Первый и главный предмет, на который должно обратиться внимание исторического критика, есть народная вера. Выньте христианство из истории Европы и буддаизм из Азии, и вы уже не поймете ничего ни в Европе, ни в Азии. Этот неоспоримый факт повторялся с большею или меньшею силою на целом земном шаре в продолжение всех веков. Мера просвещения, характер просвещения и источники его определяются мерою, характером и источником веры. В мифах ее живет предание о стародавних движениях племен, в легендах — самая картина их нравственного и общественного быта, в таинствах—полный мир их умственного развития. Вера первобытных народов определяла их историческую судьбу; история обратилась в религиозный миф и только в нем сохранилась для нас. Таково общее правило, от которого должны отправляться все исследователи древности.

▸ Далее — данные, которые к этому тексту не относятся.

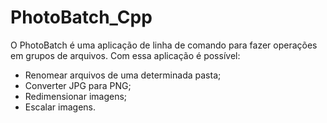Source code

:# PhotoBatch_Cpp

O PhotoBatch é uma aplicação de linha de comando para fazer operações em grupos de arquivos. Com essa aplicação é possível:

* Renomear arquivos de uma determinada pasta;
* Converter JPG para PNG;
* Redimensionar imagens;
* Escalar imagens.

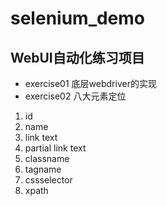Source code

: # selenium_demo
## WebUI自动化练习项目
* exercise01 底层webdriver的实现
* exercise02 八大元素定位
1. id
2. name
3. link text
4. partial link text
5. classname
6. tagname
7. cssselector
8. xpath
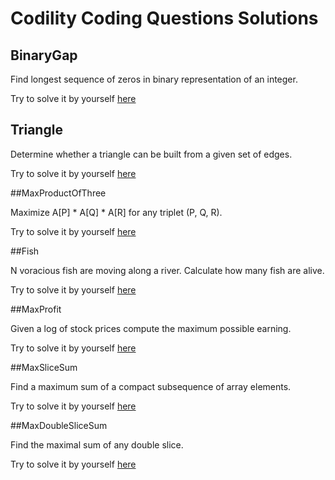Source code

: # Codility Coding Questions Solutions

## BinaryGap

Find longest sequence of zeros in binary representation of an integer.

Try to solve it by yourself 
[here](https://codility.com/demo/take-sample-test/binary_gap/ "BinaryGap Codility Test")

## Triangle

Determine whether a triangle can be built from a given set of edges.

Try to solve it by yourself 
[here](https://codility.com/demo/take-sample-test/triangle/ "Triangle Codility Test")

##MaxProductOfThree

Maximize A[P] * A[Q] * A[R] for any triplet (P, Q, R).

Try to solve it by yourself 
[here](https://codility.com/demo/take-sample-test/max_product_of_three/ "MaxProductOfThree Codility Test")

##Fish

N voracious fish are moving along a river. Calculate how many fish are alive.

Try to solve it by yourself 
[here](https://codility.com/demo/take-sample-test/fish/ "Fish Codility Test")

##MaxProfit

Given a log of stock prices compute the maximum possible earning.

Try to solve it by yourself 
[here](https://codility.com/demo/take-sample-test/max_profit/ "MaxProfit Codility Test")

##MaxSliceSum

Find a maximum sum of a compact subsequence of array elements.

Try to solve it by yourself 
[here](https://codility.com/demo/take-sample-test/max_slice_sum/ "MaxDoubleSliceSum Codility Test")


##MaxDoubleSliceSum

Find the maximal sum of any double slice.

Try to solve it by yourself 
[here](https://codility.com/demo/take-sample-test/max_double_slice_sum/ "MaxDoubleSliceSum Codility Test")
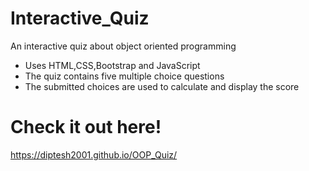 # Interactive_Quiz
An interactive quiz about object oriented programming
- Uses HTML,CSS,Bootstrap and JavaScript
- The quiz contains five multiple choice questions
- The submitted choices are used to calculate and display the score

# Check it out here!
https://diptesh2001.github.io/OOP_Quiz/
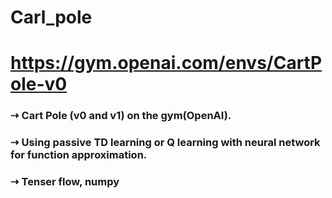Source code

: # Carl_pole

# https://gym.openai.com/envs/CartPole-v0

### ⇢ Cart Pole (v0 and v1) on the gym(OpenAI). 
### ⇢ Using passive TD learning or Q learning with neural network for function approximation.
### ⇢ Tenser flow, numpy
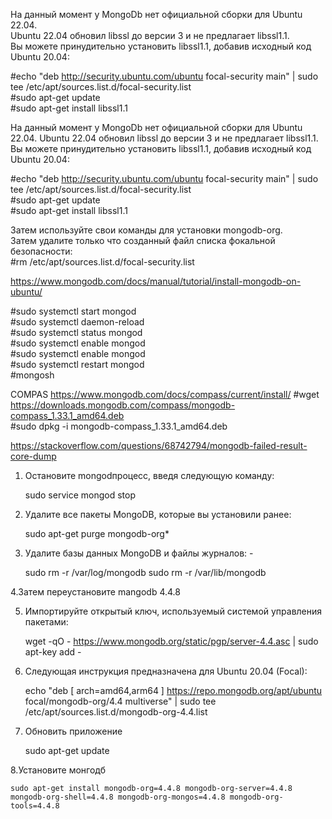 На данный момент у MongoDb нет официальной сборки для Ubuntu 22.04.  
Ubuntu 22.04 обновил libssl до версии 3 и не предлагает libssl1.1.  
Вы можете принудительно установить libssl1.1, добавив исходный код Ubuntu 20.04:  

#echo "deb http://security.ubuntu.com/ubuntu focal-security main" | sudo tee /etc/apt/sources.list.d/focal-security.list  
#sudo apt-get update  
#sudo apt-get install libssl1.1

На данный момент у MongoDb нет официальной сборки для Ubuntu 22.04.
Ubuntu 22.04 обновил libssl до версии 3 и не предлагает libssl1.1.
Вы можете принудительно установить libssl1.1, добавив исходный код Ubuntu 20.04:

#echo "deb http://security.ubuntu.com/ubuntu focal-security main" | sudo tee /etc/apt/sources.list.d/focal-security.list  
#sudo apt-get update  
#sudo apt-get install libssl1.1  

Затем используйте свои команды для установки mongodb-org.  
Затем удалите только что созданный файл списка фокальной безопасности:  
#rm /etc/apt/sources.list.d/focal-security.list  

https://www.mongodb.com/docs/manual/tutorial/install-mongodb-on-ubuntu/

#sudo systemctl start mongod  
#sudo systemctl daemon-reload  
#sudo systemctl status mongod  
#sudo systemctl enable mongod  
#sudo systemctl enable mongod  
#sudo systemctl restart mongod  
#mongosh  

COMPAS
https://www.mongodb.com/docs/compass/current/install/
#wget https://downloads.mongodb.com/compass/mongodb-compass_1.33.1_amd64.deb  
#sudo dpkg -i mongodb-compass_1.33.1_amd64.deb  

https://stackoverflow.com/questions/68742794/mongodb-failed-result-core-dump  



1. Остановите mongodпроцесс, введя следующую команду:

   sudo service mongod stop

2. Удалите все пакеты MongoDB, которые вы установили ранее:

   sudo apt-get purge mongodb-org*

3. Удалите базы данных MongoDB и файлы журналов: -

   sudo rm -r /var/log/mongodb
   sudo rm -r /var/lib/mongodb

4.Затем переустановите mangodb 4.4.8

5. Импортируйте открытый ключ, используемый системой управления пакетами:

   wget -qO - https://www.mongodb.org/static/pgp/server-4.4.asc | sudo apt-key add -

6. Следующая инструкция предназначена для Ubuntu 20.04 (Focal):

   echo "deb [ arch=amd64,arm64 ] https://repo.mongodb.org/apt/ubuntu focal/mongodb-org/4.4 multiverse" | sudo tee /etc/apt/sources.list.d/mongodb-org-4.4.list

7. Обновить приложение

   sudo apt-get update

8.Установите монгодб

    sudo apt-get install mongodb-org=4.4.8 mongodb-org-server=4.4.8 mongodb-org-shell=4.4.8 mongodb-org-mongos=4.4.8 mongodb-org-tools=4.4.8
    
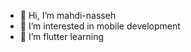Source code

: - 👋 Hi, I’m mahdi-nasseh
- 👀 I’m interested in mobile development
- 🌱 I’m flutter learning 


<!---
mahdi-nasseh/mahdi-nasseh is a ✨ special ✨ repository because its `README.md` (this file) appears on your GitHub profile.
You can click the Preview link to take a look at your changes.
--->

Чем яснее выказывается память о началах человечества, в какой бы форме она ни являлась, тем древнее предание и отдельная жизнь народа. Так, скандинавская Эдда уже потому принадлежит ко времени довольно новому, что миф о первых людях в ней совершенно темен и бессмыслен. Действительно, в Эдде остались только такие предания, которых древность не восходит далее двух–трех веков до Р. Х.; но от этого‑то она особенно поучительна для нас, точно так же, как в языкознании всего любопытнее именно те языки, которые менее всех обращали на себя внимание ученых, языки грубой смеси (lingua franca). Так как все их составные части нам совершенно известны и весь процесс составления происходил на нашей памяти и почти на наших глазах, мы можем уловить на самом деле труд умственный, посредством которого создаются новые наречия и потом понять его даже там, где у нас не достает верных первоначальных данных. Мифология Эдды идет уже об руку с положительною историек) других народов, и ясное познание отношений ее к происшествиям нам известным дает нам ключ к символическому языку и к синкретизму религий во» времена самые отдаленные.